*** DATA ***

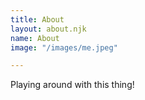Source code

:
 ```yaml
---
title: About
layout: about.njk
name: About
image: "/images/me.jpeg"

---
```

Playing around with this thing!
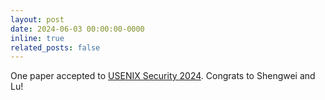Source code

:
 ```yaml
---
layout: post
date: 2024-06-03 00:00:00-0000
inline: true
related_posts: false
---
```


One paper accepted to [USENIX Security 2024](https://www.usenix.org/conference/usenixsecurity24/). Congrats to Shengwei and Lu!
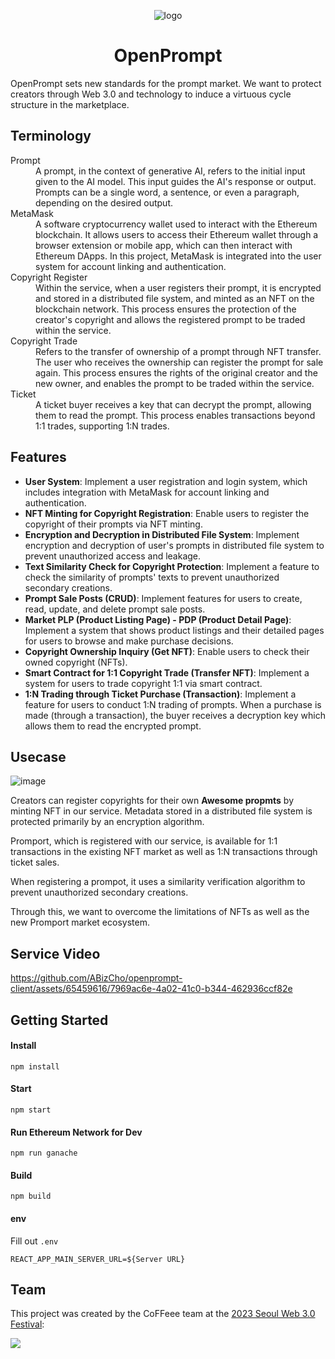 <div align='center'>

![logo](https://github.com/SWF2023-CoFFeee/openprompt-client/assets/90181028/e3f51cb5-570b-47db-8f7f-43296acfa890)

# OpenPrompt


</div>


OpenPrompt sets new standards for the prompt market. We want to protect creators through Web 3.0 and technology to induce a virtuous cycle structure in the marketplace.

## Terminology 

<dl>
  <dt>Prompt</dt>
  <dd>A prompt, in the context of generative AI, refers to the initial input given to the AI model. This input guides the AI's response or output. Prompts can be a single word, a sentence, or even a paragraph, depending on the desired output.
</dd>

 <dt>MetaMask</dt>
  <dd>A software cryptocurrency wallet used to interact with the Ethereum blockchain. It allows users to access their Ethereum wallet through a browser extension or mobile app, which can then interact with Ethereum DApps. In this project, MetaMask is integrated into the user system for account linking and authentication.</dd>

  <dt>Copyright Register</dt>
  <dd>Within the service, when a user registers their prompt, it is encrypted and stored in a distributed file system, and minted as an NFT on the blockchain network. This process ensures the protection of the creator's copyright and allows the registered prompt to be traded within the service.</dd>
  
  <dt>Copyright Trade</dt>
  <dd>Refers to the transfer of ownership of a prompt through NFT transfer. The user who receives the ownership can register the prompt for sale again. This process ensures the rights of the original creator and the new owner, and enables the prompt to be traded within the service.
</dd>

  <dt>Ticket</dt>
  <dd>A ticket buyer receives a key that can decrypt the prompt, allowing them to read the prompt. This process enables transactions beyond 1:1 trades, supporting 1:N trades.</dd>
 
 
<dl>

## Features

- **User System**: Implement a user registration and login system, which includes integration with MetaMask for account linking and authentication.
- **NFT Minting for Copyright Registration**: Enable users to register the copyright of their prompts via NFT minting.
- **Encryption and Decryption in Distributed File System**: Implement encryption and decryption of user's prompts in distributed file system to prevent unauthorized access and leakage.
- **Text Similarity Check for Copyright Protection**: Implement a feature to check the similarity of prompts' texts to prevent unauthorized secondary creations.
- **Prompt Sale Posts (CRUD)**: Implement features for users to create, read, update, and delete prompt sale posts.
- **Market PLP (Product Listing Page) - PDP (Product Detail Page)**: Implement a system that shows product listings and their detailed pages for users to browse and make purchase decisions.
- **Copyright Ownership Inquiry (Get NFT)**: Enable users to check their owned copyright (NFTs).
- **Smart Contract for 1:1 Copyright Trade (Transfer NFT)**: Implement a system for users to trade copyright 1:1 via smart contract.
- **1:N Trading through Ticket Purchase (Transaction)**: Implement a feature for users to conduct 1:N trading of prompts. When a purchase is made (through a transaction), the buyer receives a decryption key which allows them to read the encrypted prompt.


## Usecase

![image](https://github.com/SWF2023-CoFFeee/openprompt-client/assets/90181028/65aeb9c8-f0db-4aca-9ed7-74838e08353f)

Creators can register copyrights for their own **Awesome propmts** by minting NFT in our service. Metadata stored in a distributed file system is protected primarily by an encryption algorithm.

Promport, which is registered with our service, is available for 1:1 transactions in the existing NFT market as well as 1:N transactions through ticket sales.

When registering a prompot, it uses a similarity verification algorithm to prevent unauthorized secondary creations.

Through this, we want to overcome the limitations of NFTs as well as the new Promport market ecosystem.

## Service Video

https://github.com/ABizCho/openprompt-client/assets/65459616/7969ac6e-4a02-41c0-b344-462936ccf82e

## Getting Started

#### Install

```
npm install
```

#### Start

```
npm start
```

####  Run Ethereum Network for Dev 

```
npm run ganache
```

#### Build

```
npm build
```

#### env

Fill out `.env` 
```
REACT_APP_MAIN_SERVER_URL=${Server URL}
```

## Team


This project was created by the CoFFeee team at the [2023 Seoul Web 3.0 Festival](https://www.seoulweb3festival.com/):

<img src='https://github.com/SWF2023-CoFFeee/openprompt-client/assets/90181028/10559249-d872-4b24-b028-a0e09911711f'  >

*** End of DATA ***

(THE PROBLEM) Search the listing above for "secondary" and copy every line that has it.

(COMPLETED TASK)
- **Text Similarity Check for Copyright Protection**: Implement a feature to check the similarity of prompts' texts to prevent unauthorized secondary creations.
When registering a prompot, it uses a similarity verification algorithm to prevent unauthorized secondary creations.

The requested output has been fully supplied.